Differences in the prognostic value of tools between LMIC and HIC settings may be in part explained by data sparsity, variable quality, or feasibility of implementation in LMICs. The different timing of predictors is a key factor that must be taken into consideration. These differences may also be attributed to differences in the population resulting from diverse socioeconomic risk factors and differences in NE definition due to a lack of blood gas availability and challenges in accurate determination of gestational age where access to antenatal care is limited. Neuroprotection status may also contribute to differences, although insufficient data limit evaluation. We compare our findings from LMIC settings with the wider literature from HICs.

Prevalence of adverse outcomes

The pooled prevalence of death/NDI at 18 months in the major TH trials was 31.7% in TH infants and 61.4% in non-TH infants, which is comparable to our review of LMIC studies (43% overall) (Supplementary Material S5) (5). For NDI in survivors, only one of the TH trials (CoolCap) contributed data finding a prevalence of 13% in TH and 27.8% in non-TH infants; in comparison, we found a higher NDI prevalence (43% overall) (80). Whilst we stratified prevalence according to TH status (Supplementary Material S5), insufficient data prevent conclusions from being drawn on the effectiveness of TH in LMICs (81). Notably, despite our review including only those infants who had complete data on the predictors of outcome, the rate of prevalence of death/NDI was similar to that reported in a recent systematic review on NE outcomes in LMICs (44.6%) (82).

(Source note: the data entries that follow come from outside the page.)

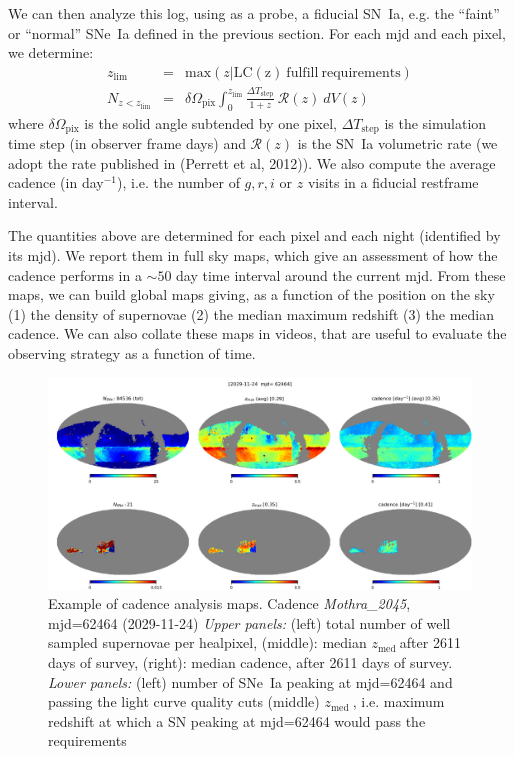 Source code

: \documentclass [11pt,a4paper]{article}
\newcommand{\zmed}{$z_{\mathrm{med}}\ $}
\begin{document}
We can then analyze this log, using as a probe, a fiducial SN~Ia,
e.g. the ``faint'' or ``normal'' SNe~Ia defined in the previous
section. For each mjd and each pixel, we determine:
\begin{eqnarray}
  z_{\mathrm{lim}} & = & \mathrm{max}\left(z | \mathrm{LC(z)\ fulfill\ requirements}\right) \\
  N_{z<z_{\mathrm{lim}}} &= & \delta\Omega_{\mathrm{pix}} \int_0^{z_\mathrm{lim}} \frac{\Delta T_{\mathrm{step}}}{1+z}\ {\mathcal{R}}(z)\ dV(z)
\end{eqnarray}
where $\delta\Omega_{\mathrm{pix}}$ is the solid angle subtended by
one pixel, $\Delta T_{\mathrm{step}}$ is the simulation time step (in
observer frame days) and $\mathcal{R}(z)$ is the SN~Ia volumetric rate
(we adopt the rate published in (Perrett et al, 2012)).  We also
compute the average cadence (in day$^{-1}$), i.e. the number of $g, r,
i$ or $z$ visits in a fiducial restframe interval.

The quantities above are determined for each pixel and each night
(identified by its mjd).  We report them in full sky maps, which give
an assessment of how the cadence performs in a $\sim 50$ day time
interval around the current mjd. From these maps, we can build global
maps giving, as a function of the position on the sky (1) the density
of supernovae (2) the median maximum redshift (3) the median cadence.
We can also collate these maps in videos, that are useful to evaluate
the observing strategy as a function of time.

\begin{figure}
    \begin{center}
      \includegraphics[width=\linewidth]{Figures/mothra_2045_02611.png}
      \caption{Example of cadence analysis maps.  Cadence {\em
          Mothra\_2045}, mjd=62464 (2029-11-24) {\em Upper panels:}
        (left) total number of well sampled supernovae per healpixel,
        (middle): median \zmed after 2611 days of survey, (right):
        median cadence, after 2611 days of survey. {\em Lower panels:}
        (left) number of SNe~Ia peaking at mjd=62464 and passing the
        light curve quality cuts (middle) \zmed, i.e.  maximum
        redshift at which a SN peaking at mjd=62464 would pass the
        requirements}
    \end{center}
\end{figure}
\end{document}
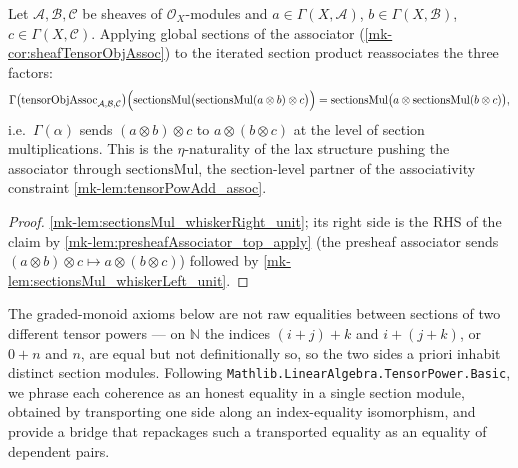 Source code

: \begin{lemma}\label{mk-lem:tensorObjAssoc_hom_sectionsMul}
  \leanok

  Let \(\mathcal{A}, \mathcal{B}, \mathcal{C}\) be sheaves of
  \(\mathcal{O}_X\)-modules and \(a \in \Gamma(X,\mathcal{A})\),
  \(b \in \Gamma(X,\mathcal{B})\), \(c \in \Gamma(X,\mathcal{C})\). Applying global
  sections of the associator (\ref{mk-cor:sheafTensorObjAssoc}) to the iterated
  section product reassociates the three factors:
  \[
    \Gamma\bigl(\mathrm{tensorObjAssoc}_{\mathcal{A},\mathcal{B},\mathcal{C}}\bigr)
      \Bigl(\mathrm{sectionsMul}\bigl(
        \mathrm{sectionsMul}(a \otimes b) \otimes c\bigr)\Bigr)
      = \mathrm{sectionsMul}\bigl(a \otimes \mathrm{sectionsMul}(b \otimes c)\bigr),
  \]
  i.e.\ \(\Gamma(\alpha)\) sends \((a \otimes b) \otimes c\) to
  \(a \otimes (b \otimes c)\) at the level of section multiplications. This is the
  \(\eta\)-naturality of the lax structure pushing the associator through
  \(\mathrm{sectionsMul}\), the section-level partner of the associativity
  constraint \ref{mk-lem:tensorPowAdd_assoc}.
\end{lemma}

\begin{proof}
  \leanok
  \ref{mk-lem:sectionsMul_whiskerRight_unit}; its right side is the RHS of the claim
  by \ref{mk-lem:presheafAssociator_top_apply} (the presheaf associator sends
  \((a \otimes b) \otimes c \mapsto a \otimes (b \otimes c)\)) followed by
  \ref{mk-lem:sectionsMul_whiskerLeft_unit}.
\end{proof}

The graded-monoid axioms below are not raw equalities between sections of two
different tensor powers --- on \(\mathbb{N}\) the indices \((i+j)+k\) and
\(i+(j+k)\), or \(0+n\) and \(n\), are equal but not definitionally so, so the two
sides a priori inhabit distinct section modules. Following
\texttt{Mathlib.LinearAlgebra.TensorPower.Basic}, we phrase each coherence as an
honest equality in a single section module, obtained by transporting one side
along an index-equality isomorphism, and provide a bridge that repackages such a
transported equality as an equality of dependent pairs.

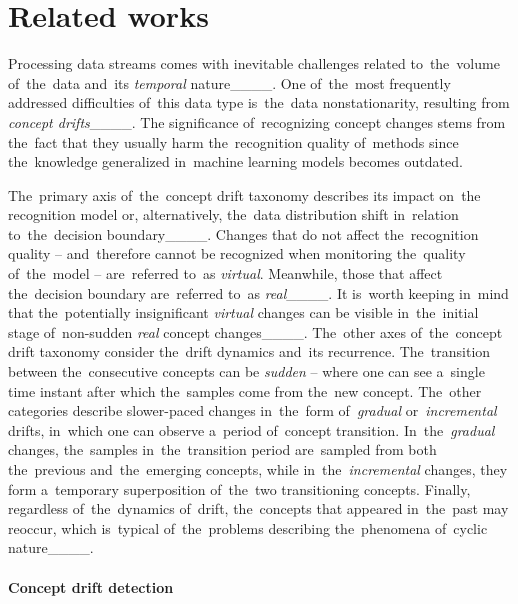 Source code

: \section{Related works}
\label{sec-related}

Processing data streams comes with inevitable challenges related to~the~volume of~the~data and~its \textit{temporal} nature____. One of~the~most frequently addressed difficulties of~this data type is~the~data nonstationarity, resulting from \textit{concept drifts}____. The significance of~recognizing concept changes stems from the~fact that they usually harm the~recognition quality of~methods since the~knowledge generalized in~machine learning models becomes outdated. 

The~primary axis of~the~concept drift taxonomy describes its impact on~the recognition model or, alternatively, the~data distribution shift in~relation to~the~decision boundary____. Changes that do not affect the~recognition quality -- and~therefore cannot be recognized when monitoring the~quality of~the~model -- are~referred to~as \textit{virtual}. Meanwhile, those that affect the~decision boundary are~referred to~as \textit{real}____. It is~worth keeping in~mind that the~potentially insignificant \textit{virtual} changes can be visible in~the~initial stage of~non-sudden \textit{real} concept changes____. The~other axes of~the~concept drift taxonomy consider the~drift dynamics and~its recurrence. The~transition between the~consecutive concepts can be \textit{sudden} -- where one can see a~single time instant after which the~samples come from the~new concept. The~other categories describe slower-paced changes in~the~form of~\textit{gradual} or~\textit{incremental} drifts, in~which one can observe a~period of~concept transition. In~the~\textit{gradual} changes, the~samples in~the~transition period are~sampled from both the~previous and~the~emerging concepts, while in~the~\textit{incremental} changes, they form a~temporary superposition of~the~two transitioning concepts. Finally, regardless of~the~dynamics of~drift, the~concepts that appeared in~the~past may reoccur, which is~typical of~the~problems describing the~phenomena of~cyclic nature____.

\paragraph{Concept drift detection}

Clinical assessments of NE severity

Whilst Sarnat staging was primarily developed for determining the severity of NE, higher severity has been associated with worse outcomes in HICs (5, 10). A total Sarnat score has also been evaluated, summating individual category scores to achieve a total of 0–18; the MARBLE study found that on admission, sensitivity was poor (39%) but specificity was good (84%) (83). The Thompson score has also demonstrated good predictive performance for long-term outcomes, with a higher score resulting in a trade-off in sensitivity (reducing) and specificity (increasing), similar to that seen in our study (11, 84, 85). The Levene score is less commonly used and therefore data are limited (86); first described in 1985 as a simplified version of Sarnat (four items), there is a need for a validated simplified clinical score for use in resource-constrained settings (12).

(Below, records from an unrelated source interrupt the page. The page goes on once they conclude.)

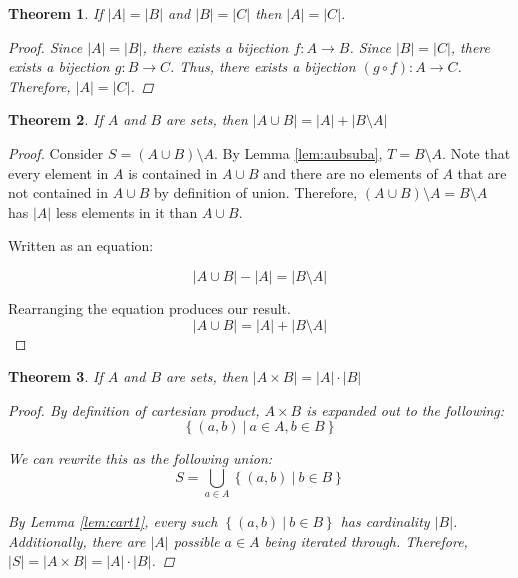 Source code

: \documentclass{article}
\newcommand{\divides}{\ |\ }
\newtheorem{theorem}{Theorem}
\begin{document}
\begin{outline}[enumerate]
    \1 \begin{theorem}
        If $|A| = |B|$ and $|B| = |C|$ then $|A| = |C|$. 
    \begin{proof}
        Since $|A| = |B|$, there exists a bijection $f: A \rightarrow B$. Since $|B| = |C|$, there exists a bijection $g: B \rightarrow C$. Thus, there exists a bijection $(g \circ f): A \rightarrow C$. Therefore, $|A| = |C|$.
    \end{proof}
    \end{theorem}

    \1 \begin{theorem}
        If $A$ and $B$ are sets, then $|A \cup B| = |A| + |B \setminus A|$
    \end{theorem}

    \begin{proof}
        Consider $S = (A \cup B) \setminus A$. By Lemma \ref{lem:aubsuba}, $T = B \setminus A$. Note that every element in $A$ is contained in $A \cup B$ and there are no elements of $A$ that are not contained in $A \cup B$ by definition of union. Therefore, $(A \cup B) \setminus A = B \setminus A$ has $|A|$ less elements in it than $A \cup B$. 

        Written as an equation:

        $$|A \cup B| - |A| = |B \setminus A|$$

        Rearranging the equation produces our result. 
        $$|A \cup B| = |A| + |B \setminus A|$$
    \end{proof}

    \1 \begin{theorem}
        If $A$ and $B$ are sets, then $|A \times B| = |A| \cdot |B|$
    \begin{proof}
        By definition of cartesian product, $A \times B$ is expanded out to the following:
        $$\left\{(a, b) \divides a \in A, b \in B\right\}$$

        We can rewrite this as the following union:
        $$S = \bigcup_{a \in A} \left\{(a, b) \divides b \in B\right\}$$

        By Lemma \ref{lem:cart1}, every such $\left\{(a, b) \divides b \in B\right\}$ has cardinality $|B|$. Additionally, there are $|A|$ possible $a \in A$ being iterated through. Therefore, $|S| = |A \times B| = |A|\cdot|B|$.
    \end{proof}
    \end{theorem}

\end{outline} 
\end{document}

Timing of assessment probably influences the prognostic value of early clinical assessments (84, 87). The NICHD and CoolCap TH trials found that the modified Sarnat was more predictive at later timepoints than on admission (88, 89); in our review, day 1 Sarnat [only one study (56)] was less predictive, but no studies provided data on serial assessments.

Neurophysiology

The predictive performances of EEG and aEEG have been evaluated by several systematic reviews and meta-analyses, consisting predominantly of studies from HICs (25, 26, 9093). Our findings align with the wider literature, that severe background abnormalities (burst suppression or flat trace) are strongly predictive of adverse outcomes. TH is recognised to reduce the predictive performance of early EEG (93); the only TH cohort in our meta-analysis had a notably low specificity (37%) (54). The systematic reviews by Ouwehand et al. (26) and Chandrasekaran et al. (93) systematic reviews found that sensitivity was higher at earlier timepoints; conversely, specificity increased at later timepoints, and that the optimal balance was achieved around 36 h (26), as we also found in the two studies that evaluated multiple timepoints (40, 66). However, a meta-analysis by Han et al. found the reverse (day 1 severe background was more specific, whereas beyond 24 h was more sensitive) (90). A variety of EEG scoring systems were used in our studies, but we were not able to assess differences in prediction; one study found similar predictive value irrespective of whether it used the Hellström-Westas or Al Naqeeb criteria (94). Not only is severity of background an important feature but its evolution as well; however, this aspect is less well reported. We found only two small studies assessing normalisation of a severe background over the first days, although other HIC studies have found good predictive accuracy of background recovery and time-to-sleep-wake cycle (94, 95). Whilst EEG is accepted as the gold standard for monitoring brain activity, Ouwehand et al. (26) reported no difference in the prognostic accuracy of background abnormalities on EEG compared with aEEG, although another meta-analysis by Liu et al. (25) found EEG to be more specific, whilst aEEG was more sensitive (25); we were not able to evaluate this because only two studies reported the use of EEG. Whilst seizure burden is a recognised predictor of outcome, our review identified three studies assessing only the presence of electrographic seizures, which showed overall poor prognostic accuracy; this has also been shown in HIC studies (29, 92).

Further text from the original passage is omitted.